### Your objective
Extract each line of the records below that contains the word "description".

Stored records:
┏━━

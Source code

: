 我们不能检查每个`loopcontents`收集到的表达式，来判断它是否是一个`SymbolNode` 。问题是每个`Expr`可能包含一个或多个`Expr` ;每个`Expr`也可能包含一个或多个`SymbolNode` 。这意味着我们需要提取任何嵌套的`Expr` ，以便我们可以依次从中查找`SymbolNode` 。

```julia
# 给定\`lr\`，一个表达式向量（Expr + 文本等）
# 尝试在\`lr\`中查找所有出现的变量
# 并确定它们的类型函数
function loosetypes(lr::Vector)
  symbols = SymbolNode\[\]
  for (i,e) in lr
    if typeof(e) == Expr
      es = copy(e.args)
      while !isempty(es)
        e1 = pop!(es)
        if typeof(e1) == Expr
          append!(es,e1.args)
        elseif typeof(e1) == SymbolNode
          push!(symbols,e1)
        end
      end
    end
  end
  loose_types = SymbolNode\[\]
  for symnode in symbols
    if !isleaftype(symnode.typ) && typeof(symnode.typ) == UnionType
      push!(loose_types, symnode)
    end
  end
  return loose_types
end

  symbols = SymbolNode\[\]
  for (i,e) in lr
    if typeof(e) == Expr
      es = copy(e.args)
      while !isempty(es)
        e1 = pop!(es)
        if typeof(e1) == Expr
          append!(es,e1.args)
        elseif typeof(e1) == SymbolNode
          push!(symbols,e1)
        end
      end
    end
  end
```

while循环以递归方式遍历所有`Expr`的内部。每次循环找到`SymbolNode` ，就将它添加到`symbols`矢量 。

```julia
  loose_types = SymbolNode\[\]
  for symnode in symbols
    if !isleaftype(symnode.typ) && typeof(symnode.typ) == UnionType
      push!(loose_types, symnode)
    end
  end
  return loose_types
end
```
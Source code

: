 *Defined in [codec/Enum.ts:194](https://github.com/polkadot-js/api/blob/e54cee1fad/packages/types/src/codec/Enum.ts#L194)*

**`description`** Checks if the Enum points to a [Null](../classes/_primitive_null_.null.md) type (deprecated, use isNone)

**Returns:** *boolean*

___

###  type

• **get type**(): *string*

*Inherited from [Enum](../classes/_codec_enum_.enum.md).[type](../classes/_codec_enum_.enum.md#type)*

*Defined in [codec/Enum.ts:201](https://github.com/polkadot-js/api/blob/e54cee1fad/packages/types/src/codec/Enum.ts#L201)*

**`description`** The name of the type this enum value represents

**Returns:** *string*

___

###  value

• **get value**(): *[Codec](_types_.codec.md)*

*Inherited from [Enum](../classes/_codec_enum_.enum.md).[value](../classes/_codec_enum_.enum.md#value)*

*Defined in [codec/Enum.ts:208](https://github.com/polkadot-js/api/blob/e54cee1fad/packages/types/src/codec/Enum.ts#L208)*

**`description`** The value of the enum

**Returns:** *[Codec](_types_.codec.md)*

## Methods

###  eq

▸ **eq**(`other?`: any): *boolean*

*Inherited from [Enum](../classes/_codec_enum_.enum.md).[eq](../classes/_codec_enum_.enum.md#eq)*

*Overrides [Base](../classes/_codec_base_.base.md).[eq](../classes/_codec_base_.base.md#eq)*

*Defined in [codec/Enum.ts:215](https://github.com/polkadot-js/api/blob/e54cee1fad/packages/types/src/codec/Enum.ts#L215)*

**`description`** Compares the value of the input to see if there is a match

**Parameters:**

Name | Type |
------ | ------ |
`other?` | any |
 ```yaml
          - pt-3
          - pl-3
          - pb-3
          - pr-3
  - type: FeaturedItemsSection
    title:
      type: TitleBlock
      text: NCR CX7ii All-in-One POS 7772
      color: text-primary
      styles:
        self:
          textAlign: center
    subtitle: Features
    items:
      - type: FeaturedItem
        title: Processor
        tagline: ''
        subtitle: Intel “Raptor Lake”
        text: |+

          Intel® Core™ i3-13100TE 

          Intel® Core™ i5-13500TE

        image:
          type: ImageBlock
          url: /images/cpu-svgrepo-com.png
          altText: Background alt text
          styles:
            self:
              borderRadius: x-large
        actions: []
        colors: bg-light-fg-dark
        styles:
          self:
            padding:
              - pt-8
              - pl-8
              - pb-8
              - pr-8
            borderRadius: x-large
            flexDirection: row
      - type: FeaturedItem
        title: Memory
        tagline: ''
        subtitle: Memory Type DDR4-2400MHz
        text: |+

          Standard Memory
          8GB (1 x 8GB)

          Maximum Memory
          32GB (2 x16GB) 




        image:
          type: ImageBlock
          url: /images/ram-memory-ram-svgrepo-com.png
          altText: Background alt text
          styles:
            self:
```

┗━━

### Task answer
**`description`** Checks if the Enum points to a [Null](../classes/_primitive_null_.null.md) type (deprecated, use isNone)
**`description`** The name of the type this enum value represents
**`description`** The value of the enum
**`description`** Compares the value of the input to see if there is a match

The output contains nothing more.